*TASK BRIEF*
Where a line below carries the word "Ange", include it in the count, then give the count alone.

*DATA EXTRACTS*

* * *

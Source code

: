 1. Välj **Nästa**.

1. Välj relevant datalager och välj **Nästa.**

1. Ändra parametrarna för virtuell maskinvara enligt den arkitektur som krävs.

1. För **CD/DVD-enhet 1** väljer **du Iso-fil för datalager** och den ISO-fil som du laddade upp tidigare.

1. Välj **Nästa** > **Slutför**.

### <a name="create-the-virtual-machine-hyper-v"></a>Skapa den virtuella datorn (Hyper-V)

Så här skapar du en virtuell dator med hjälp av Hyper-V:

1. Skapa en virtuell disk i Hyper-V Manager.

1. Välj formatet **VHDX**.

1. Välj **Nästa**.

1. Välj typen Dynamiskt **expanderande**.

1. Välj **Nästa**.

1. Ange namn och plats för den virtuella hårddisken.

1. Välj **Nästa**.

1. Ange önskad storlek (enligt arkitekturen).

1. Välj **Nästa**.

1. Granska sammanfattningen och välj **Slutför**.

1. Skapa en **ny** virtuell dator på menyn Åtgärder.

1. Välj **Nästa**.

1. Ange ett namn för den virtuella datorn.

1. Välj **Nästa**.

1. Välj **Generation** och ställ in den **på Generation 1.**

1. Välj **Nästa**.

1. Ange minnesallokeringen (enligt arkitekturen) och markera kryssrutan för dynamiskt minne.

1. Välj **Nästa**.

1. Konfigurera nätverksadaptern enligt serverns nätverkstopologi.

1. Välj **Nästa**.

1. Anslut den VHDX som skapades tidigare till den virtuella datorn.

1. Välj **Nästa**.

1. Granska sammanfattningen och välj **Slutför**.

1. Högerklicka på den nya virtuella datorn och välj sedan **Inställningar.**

* * *

*EXERCISE RESULT*
4